[Start of Attachment]

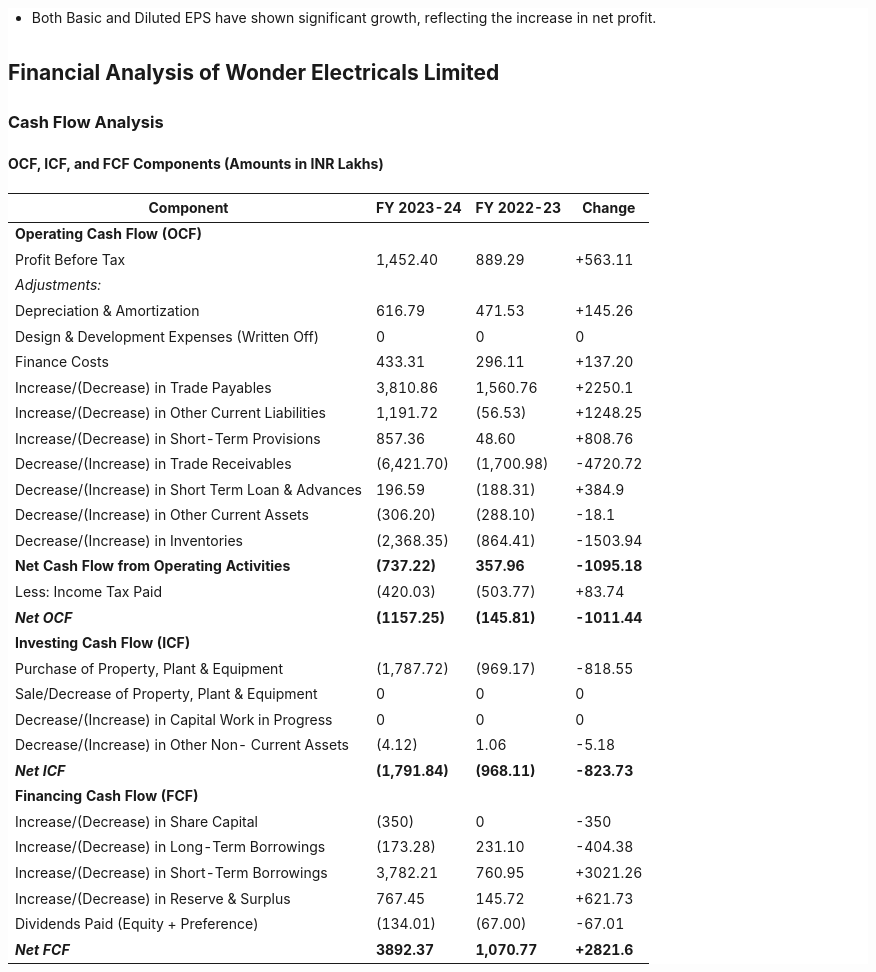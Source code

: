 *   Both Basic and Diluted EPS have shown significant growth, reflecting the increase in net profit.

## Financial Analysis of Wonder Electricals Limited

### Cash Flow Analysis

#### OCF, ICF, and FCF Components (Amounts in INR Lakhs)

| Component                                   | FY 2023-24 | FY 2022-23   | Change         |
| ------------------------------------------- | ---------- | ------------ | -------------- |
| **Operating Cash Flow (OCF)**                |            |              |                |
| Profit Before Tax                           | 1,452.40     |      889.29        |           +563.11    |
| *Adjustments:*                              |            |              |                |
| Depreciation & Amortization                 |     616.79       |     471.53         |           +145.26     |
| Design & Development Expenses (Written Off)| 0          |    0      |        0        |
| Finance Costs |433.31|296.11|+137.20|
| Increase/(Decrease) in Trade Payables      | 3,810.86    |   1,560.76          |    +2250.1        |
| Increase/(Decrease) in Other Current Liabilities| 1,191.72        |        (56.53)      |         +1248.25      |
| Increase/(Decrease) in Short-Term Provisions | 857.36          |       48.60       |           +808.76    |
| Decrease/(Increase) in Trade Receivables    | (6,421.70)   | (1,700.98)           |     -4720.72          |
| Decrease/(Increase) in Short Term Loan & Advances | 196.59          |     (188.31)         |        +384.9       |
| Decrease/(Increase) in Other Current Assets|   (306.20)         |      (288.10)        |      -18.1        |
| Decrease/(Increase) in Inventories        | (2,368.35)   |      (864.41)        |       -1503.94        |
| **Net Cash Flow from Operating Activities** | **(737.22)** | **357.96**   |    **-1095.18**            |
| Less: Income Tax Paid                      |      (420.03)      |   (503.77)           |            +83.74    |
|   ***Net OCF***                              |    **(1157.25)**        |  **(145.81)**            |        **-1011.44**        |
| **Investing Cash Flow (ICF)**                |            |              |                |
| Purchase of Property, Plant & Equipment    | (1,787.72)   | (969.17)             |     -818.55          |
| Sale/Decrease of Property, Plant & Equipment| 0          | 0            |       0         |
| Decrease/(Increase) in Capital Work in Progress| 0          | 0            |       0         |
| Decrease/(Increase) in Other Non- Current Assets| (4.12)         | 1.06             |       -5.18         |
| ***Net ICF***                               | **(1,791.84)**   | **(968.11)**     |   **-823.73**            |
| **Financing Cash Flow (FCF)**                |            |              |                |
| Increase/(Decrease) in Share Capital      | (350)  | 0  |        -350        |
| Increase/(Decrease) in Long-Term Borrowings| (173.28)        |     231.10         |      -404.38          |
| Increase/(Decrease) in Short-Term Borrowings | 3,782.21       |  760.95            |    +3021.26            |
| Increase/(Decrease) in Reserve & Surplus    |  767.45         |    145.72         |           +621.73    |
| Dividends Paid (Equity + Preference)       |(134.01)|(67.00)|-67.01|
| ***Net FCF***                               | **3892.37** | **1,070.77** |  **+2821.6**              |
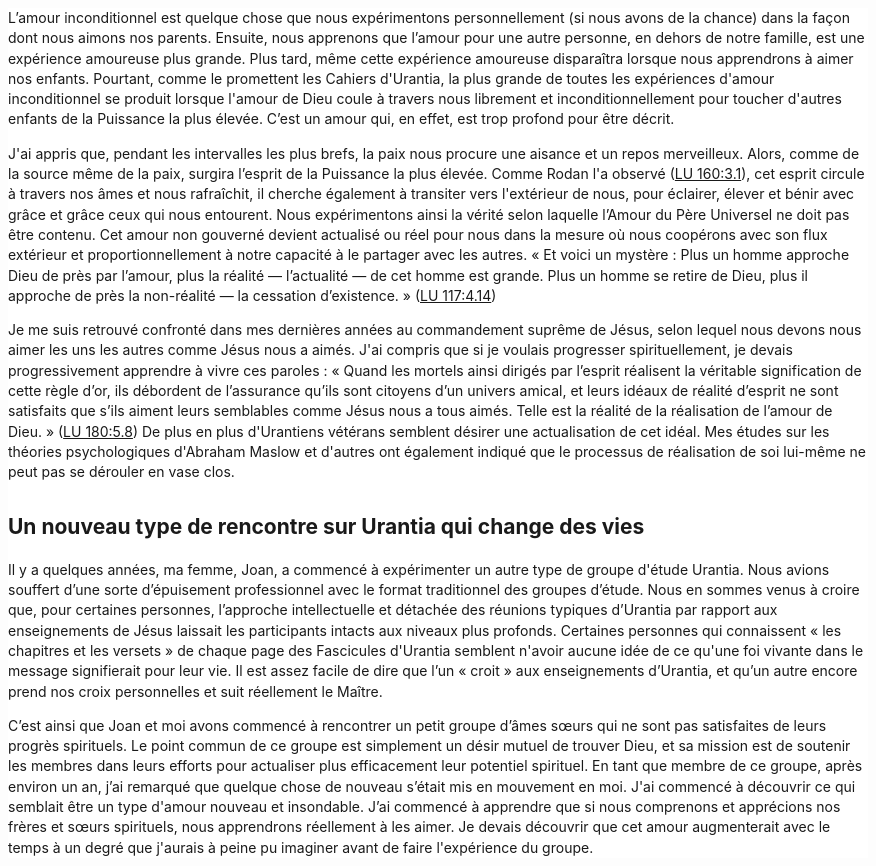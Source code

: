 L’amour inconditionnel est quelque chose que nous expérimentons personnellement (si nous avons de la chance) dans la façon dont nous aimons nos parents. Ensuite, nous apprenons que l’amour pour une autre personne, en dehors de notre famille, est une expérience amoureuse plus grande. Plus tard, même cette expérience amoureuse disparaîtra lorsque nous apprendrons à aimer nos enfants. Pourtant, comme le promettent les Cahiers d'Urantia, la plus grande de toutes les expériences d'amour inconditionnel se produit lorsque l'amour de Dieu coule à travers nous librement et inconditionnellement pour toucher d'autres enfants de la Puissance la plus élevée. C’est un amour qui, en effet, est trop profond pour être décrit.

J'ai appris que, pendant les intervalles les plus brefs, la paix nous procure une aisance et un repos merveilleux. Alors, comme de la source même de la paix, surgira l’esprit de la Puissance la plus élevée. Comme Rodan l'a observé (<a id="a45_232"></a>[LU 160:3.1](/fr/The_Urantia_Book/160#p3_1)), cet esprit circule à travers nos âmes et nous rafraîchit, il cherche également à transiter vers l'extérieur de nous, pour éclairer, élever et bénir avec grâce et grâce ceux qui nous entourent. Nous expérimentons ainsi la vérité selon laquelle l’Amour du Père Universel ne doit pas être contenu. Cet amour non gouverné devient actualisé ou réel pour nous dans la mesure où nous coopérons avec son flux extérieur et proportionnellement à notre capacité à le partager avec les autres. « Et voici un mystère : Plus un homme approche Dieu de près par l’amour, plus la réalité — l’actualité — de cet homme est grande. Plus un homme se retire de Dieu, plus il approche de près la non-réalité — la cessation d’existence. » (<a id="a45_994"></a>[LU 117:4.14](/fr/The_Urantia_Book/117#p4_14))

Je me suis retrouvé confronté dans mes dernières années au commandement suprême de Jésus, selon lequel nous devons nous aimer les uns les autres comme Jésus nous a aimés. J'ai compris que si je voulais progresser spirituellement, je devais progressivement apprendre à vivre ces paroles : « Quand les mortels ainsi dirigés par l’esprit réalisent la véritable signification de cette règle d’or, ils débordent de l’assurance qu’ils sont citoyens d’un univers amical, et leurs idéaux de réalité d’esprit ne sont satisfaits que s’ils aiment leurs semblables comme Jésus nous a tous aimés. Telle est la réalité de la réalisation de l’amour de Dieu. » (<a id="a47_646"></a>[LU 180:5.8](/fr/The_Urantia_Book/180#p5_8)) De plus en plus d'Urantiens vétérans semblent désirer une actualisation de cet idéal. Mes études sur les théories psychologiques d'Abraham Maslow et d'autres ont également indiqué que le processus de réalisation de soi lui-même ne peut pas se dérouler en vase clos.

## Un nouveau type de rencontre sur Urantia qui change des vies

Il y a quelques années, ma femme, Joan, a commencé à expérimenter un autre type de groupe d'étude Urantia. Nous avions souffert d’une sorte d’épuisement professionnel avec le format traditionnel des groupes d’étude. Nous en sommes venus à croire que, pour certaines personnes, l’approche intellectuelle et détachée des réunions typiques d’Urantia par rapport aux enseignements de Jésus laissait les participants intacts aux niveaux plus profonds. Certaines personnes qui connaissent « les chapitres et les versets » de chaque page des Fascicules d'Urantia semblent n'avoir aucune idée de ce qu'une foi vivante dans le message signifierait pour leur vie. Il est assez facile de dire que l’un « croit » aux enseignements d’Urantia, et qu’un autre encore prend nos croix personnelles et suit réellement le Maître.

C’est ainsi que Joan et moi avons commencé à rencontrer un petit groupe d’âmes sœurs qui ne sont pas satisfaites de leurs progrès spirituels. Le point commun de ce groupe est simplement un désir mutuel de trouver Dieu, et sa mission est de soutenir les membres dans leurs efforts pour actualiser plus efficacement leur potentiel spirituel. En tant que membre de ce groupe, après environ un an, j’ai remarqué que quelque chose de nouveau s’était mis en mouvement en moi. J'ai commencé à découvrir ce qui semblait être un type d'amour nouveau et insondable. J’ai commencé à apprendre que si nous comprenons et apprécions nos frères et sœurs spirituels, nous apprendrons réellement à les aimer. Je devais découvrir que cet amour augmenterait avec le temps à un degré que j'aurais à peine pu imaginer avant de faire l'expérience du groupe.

[End of Attachment]

### EXERCISE
Check all the records above and select each line where the string "Trade" is found.

### RESULT
| Increase/(Decrease) in Trade Payables      | 3,810.86    |   1,560.76          |    +2250.1        |
| Decrease/(Increase) in Trade Receivables    | (6,421.70)   | (1,700.98)           |     -4720.72          |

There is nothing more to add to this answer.